GEAPRESS – Che fine hanno fatto le tortore di Faenza? Morte a migliaia poco dopo essersi posate a mangiare semi di girasole (vedi articolo GeaPress). Almeno così si disse, perché sulla vicenda nessuno ha fino ad ora fatto chiarezza. Anzi, sembra quasi che senza il lavoro volontario delle Guardie del WWF, nulla se ne sarebbe saputo.

Ebbene, le Tortore continuano a morire, meno rispetto all’ecatombe delle settimane passate (secondo il WWF ne sono cadute oltre 5000) ma ancora a decine. A dire il vero potrebbero essere anche di più, perché a sentire le persone del posto gli incredibili omini in tuta bianca ogni giorno escono da un cancello lì vicino e raccolgono i cadaverini. Non sono della Ausl nè di ditte specializzate a trattare “rifiuti speciali”. Anche un po’ troppo speciali, visto che ad oggi non si conosce ancora la causa della morte.

Secondo il dott. Nannetti, Direttore dei Servizi Veterinari dell’Asl di Modena, sentito da GeaPress, tutte le ipotesi sono ancora aperte e nessuna causa di morte può essere esclusa, ivi compresi i resti di semi rancidi che, secondo alcuni, avrebbero potuto procurare la morte. Ad ogni modo, anche se così fosse, non si capisce perché i semi assassini non vengano tolti dal luogo raggiungibile dalle tortore.

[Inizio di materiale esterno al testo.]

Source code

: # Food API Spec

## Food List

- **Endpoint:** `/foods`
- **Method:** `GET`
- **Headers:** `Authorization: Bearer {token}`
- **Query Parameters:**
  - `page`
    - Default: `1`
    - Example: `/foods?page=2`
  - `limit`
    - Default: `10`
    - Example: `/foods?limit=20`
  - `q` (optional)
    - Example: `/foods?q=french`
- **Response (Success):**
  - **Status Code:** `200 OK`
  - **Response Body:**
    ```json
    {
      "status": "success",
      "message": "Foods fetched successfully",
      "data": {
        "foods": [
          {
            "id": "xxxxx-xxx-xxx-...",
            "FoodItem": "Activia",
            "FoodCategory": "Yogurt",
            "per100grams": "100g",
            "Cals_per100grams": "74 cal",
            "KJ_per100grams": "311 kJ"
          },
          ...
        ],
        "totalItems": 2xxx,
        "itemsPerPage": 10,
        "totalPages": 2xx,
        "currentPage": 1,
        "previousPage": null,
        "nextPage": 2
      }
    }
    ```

Intanto la Procura della Repubblica di Ravenna ha avviato le indagini. Sono dirette dal dott. Ceroni e la delega alle indagini è affidata al Corpo Forestale dello Stato ed all’ARPA. Determinanti saranno i risultati definitivi delle analisi che sta compiendo l’Istituto Zooprofilattico della Lombardia e dell’Emilia Romagna. Intanto le Tortore continuano a morire e nessuno può dire ancora il perché.